#### [Problem]
Lines that contain the string "time" are the ones to list; copy all of them from the records.

[Stored data entries]
··········

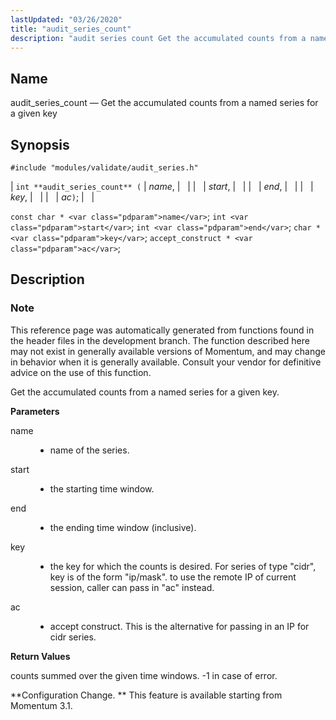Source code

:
 ```yaml
---
lastUpdated: "03/26/2020"
title: "audit_series_count"
description: "audit series count Get the accumulated counts from a named series for a given key int audit series count name start end key ac const char name int start int end char key accept construct ac This reference page was automatically generated from functions found in the header files in..."
---
```


<a name="apis.audit_series_count"></a> 
## Name

audit_series_count — Get the accumulated counts from a named series for a given key

## Synopsis

`#include "modules/validate/audit_series.h"`

| `int **audit_series_count** (` | <var class="pdparam">name</var>, |   |
|   | <var class="pdparam">start</var>, |   |
|   | <var class="pdparam">end</var>, |   |
|   | <var class="pdparam">key</var>, |   |
|   | <var class="pdparam">ac</var>`)`; |   |

`const char * <var class="pdparam">name</var>`;
`int <var class="pdparam">start</var>`;
`int <var class="pdparam">end</var>`;
`char * <var class="pdparam">key</var>`;
`accept_construct * <var class="pdparam">ac</var>`;<a name="idp47142512"></a> 
## Description

### Note

This reference page was automatically generated from functions found in the header files in the development branch. The function described here may not exist in generally available versions of Momentum, and may change in behavior when it is generally available. Consult your vendor for definitive advice on the use of this function.

Get the accumulated counts from a named series for a given key.

**<a name="idp47145408"></a> Parameters**

<dl class="variablelist">

<dt>name</dt>

<dd>

- name of the series.

</dd>

<dt>start</dt>

<dd>

- the starting time window.

</dd>

<dt>end</dt>

<dd>

- the ending time window (inclusive).

</dd>

<dt>key</dt>

<dd>

- the key for which the counts is desired. For series of type "cidr", key is of the form "ip/mask". to use the remote IP of current session, caller can pass in "ac" instead.

</dd>

<dt>ac</dt>

<dd>

- accept construct. This is the alternative for passing in an IP for cidr series.

</dd>

</dl>

**<a name="idp47155728"></a> Return Values**

counts summed over the given time windows. -1 in case of error.

**Configuration Change. ** This feature is available starting from Momentum 3.1.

··········

#### [Task response]
- the starting time window.
- the ending time window (inclusive).
counts summed over the given time windows. -1 in case of error.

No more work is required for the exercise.